About this exercise:
Copy each record exactly and skip its pictures.
======== Information ========
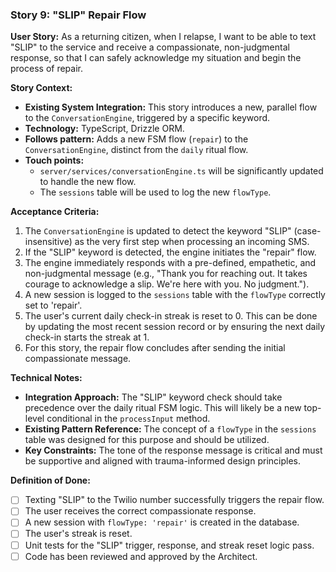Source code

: ### **Story 9: "SLIP" Repair Flow**

**User Story:**
As a returning citizen, when I relapse, I want to be able to text "SLIP" to the service and receive a compassionate, non-judgmental response, so that I can safely acknowledge my situation and begin the process of repair.

**Story Context:**
*   **Existing System Integration:** This story introduces a new, parallel flow to the `ConversationEngine`, triggered by a specific keyword.
*   **Technology:** TypeScript, Drizzle ORM.
*   **Follows pattern:** Adds a new FSM flow (`repair`) to the `ConversationEngine`, distinct from the `daily` ritual flow.
*   **Touch points:**
    *   `server/services/conversationEngine.ts` will be significantly updated to handle the new flow.
    *   The `sessions` table will be used to log the new `flowType`.

**Acceptance Criteria:**
1.  The `ConversationEngine` is updated to detect the keyword "SLIP" (case-insensitive) as the very first step when processing an incoming SMS.
2.  If the "SLIP" keyword is detected, the engine initiates the "repair" flow.
3.  The engine immediately responds with a pre-defined, empathetic, and non-judgmental message (e.g., "Thank you for reaching out. It takes courage to acknowledge a slip. We're here with you. No judgment.").
4.  A new session is logged to the `sessions` table with the `flowType` correctly set to 'repair'.
5.  The user's current daily check-in streak is reset to 0. This can be done by updating the most recent session record or by ensuring the next daily check-in starts the streak at 1.
6.  For this story, the repair flow concludes after sending the initial compassionate message.

**Technical Notes:**
*   **Integration Approach:** The "SLIP" keyword check should take precedence over the daily ritual FSM logic. This will likely be a new top-level conditional in the `processInput` method.
*   **Existing Pattern Reference:** The concept of a `flowType` in the `sessions` table was designed for this purpose and should be utilized.
*   **Key Constraints:** The tone of the response message is critical and must be supportive and aligned with trauma-informed design principles.

**Definition of Done:**
*   [ ] Texting "SLIP" to the Twilio number successfully triggers the repair flow.
*   [ ] The user receives the correct compassionate response.
*   [ ] A new session with `flowType: 'repair'` is created in the database.
*   [ ] The user's streak is reset.
*   [ ] Unit tests for the "SLIP" trigger, response, and streak reset logic pass.
*   [ ] Code has been reviewed and approved by the Architect.

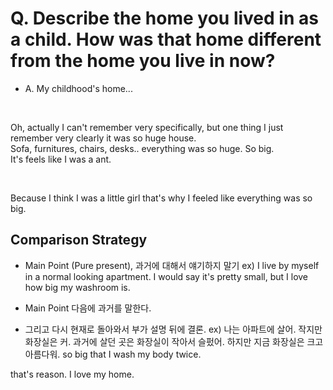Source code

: # Q. Describe the home you lived in as a child. How was that home different from the home you live in now?

- A. 
My childhood's home...  

<br/>

Oh, actually I can't remember very specifically, but one thing I just remember very clearly it was so huge house.  
Sofa, furnitures, chairs, desks.. everything was so huge. So big.  
It's feels like I was a ant.  

<br/>

Because I think I was a little girl that's why I feeled like everything was so big.  

## Comparison Strategy  
- Main Point (Pure present), 과거에 대해서 얘기하지 말기
ex) I live by myself in a normal looking apartment.
    I would say it's pretty small, but I love how big my washroom is.
  
 - Main Point 다음에 과거를 말한다.  
 - 그리고 다시 현재로 돌아와서 부가 설명 뒤에 결론.
 ex) 나는 아파트에 살어. 작지만 화장실은 커. 과거에 살던 곳은 화장실이 작아서 슬펐어. 하지만 지금 화장실은 크고 아름다워. so big that I wash my body twice.  
 
that's reason. I love my home.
========
Problem solution:
Source code

: ### **Story 9: "SLIP" Repair Flow**

**User Story:**
As a returning citizen, when I relapse, I want to be able to text "SLIP" to the service and receive a compassionate, non-judgmental response, so that I can safely acknowledge my situation and begin the process of repair.

**Story Context:**
*   **Existing System Integration:** This story introduces a new, parallel flow to the `ConversationEngine`, triggered by a specific keyword.
*   **Technology:** TypeScript, Drizzle ORM.
*   **Follows pattern:** Adds a new FSM flow (`repair`) to the `ConversationEngine`, distinct from the `daily` ritual flow.
*   **Touch points:**
    *   `server/services/conversationEngine.ts` will be significantly updated to handle the new flow.
    *   The `sessions` table will be used to log the new `flowType`.

**Acceptance Criteria:**
1.  The `ConversationEngine` is updated to detect the keyword "SLIP" (case-insensitive) as the very first step when processing an incoming SMS.
2.  If the "SLIP" keyword is detected, the engine initiates the "repair" flow.
3.  The engine immediately responds with a pre-defined, empathetic, and non-judgmental message (e.g., "Thank you for reaching out. It takes courage to acknowledge a slip. We're here with you. No judgment.").
4.  A new session is logged to the `sessions` table with the `flowType` correctly set to 'repair'.
5.  The user's current daily check-in streak is reset to 0. This can be done by updating the most recent session record or by ensuring the next daily check-in starts the streak at 1.
6.  For this story, the repair flow concludes after sending the initial compassionate message.

**Technical Notes:**
*   **Integration Approach:** The "SLIP" keyword check should take precedence over the daily ritual FSM logic. This will likely be a new top-level conditional in the `processInput` method.
*   **Existing Pattern Reference:** The concept of a `flowType` in the `sessions` table was designed for this purpose and should be utilized.
*   **Key Constraints:** The tone of the response message is critical and must be supportive and aligned with trauma-informed design principles.

**Definition of Done:**
*   [ ] Texting "SLIP" to the Twilio number successfully triggers the repair flow.
*   [ ] The user receives the correct compassionate response.
*   [ ] A new session with `flowType: 'repair'` is created in the database.
*   [ ] The user's streak is reset.
*   [ ] Unit tests for the "SLIP" trigger, response, and streak reset logic pass.
*   [ ] Code has been reviewed and approved by the Architect.

Source code

: # Q. Describe the home you lived in as a child. How was that home different from the home you live in now?

- A. 
My childhood's home...  

<br/>

Oh, actually I can't remember very specifically, but one thing I just remember very clearly it was so huge house.  
Sofa, furnitures, chairs, desks.. everything was so huge. So big.  
It's feels like I was a ant.  

<br/>

Because I think I was a little girl that's why I feeled like everything was so big.  

## Comparison Strategy  
- Main Point (Pure present), 과거에 대해서 얘기하지 말기
ex) I live by myself in a normal looking apartment.
    I would say it's pretty small, but I love how big my washroom is.
  
 - Main Point 다음에 과거를 말한다.  
 - 그리고 다시 현재로 돌아와서 부가 설명 뒤에 결론.
 ex) 나는 아파트에 살어. 작지만 화장실은 커. 과거에 살던 곳은 화장실이 작아서 슬펐어. 하지만 지금 화장실은 크고 아름다워. so big that I wash my body twice.  
 
that's reason. I love my home.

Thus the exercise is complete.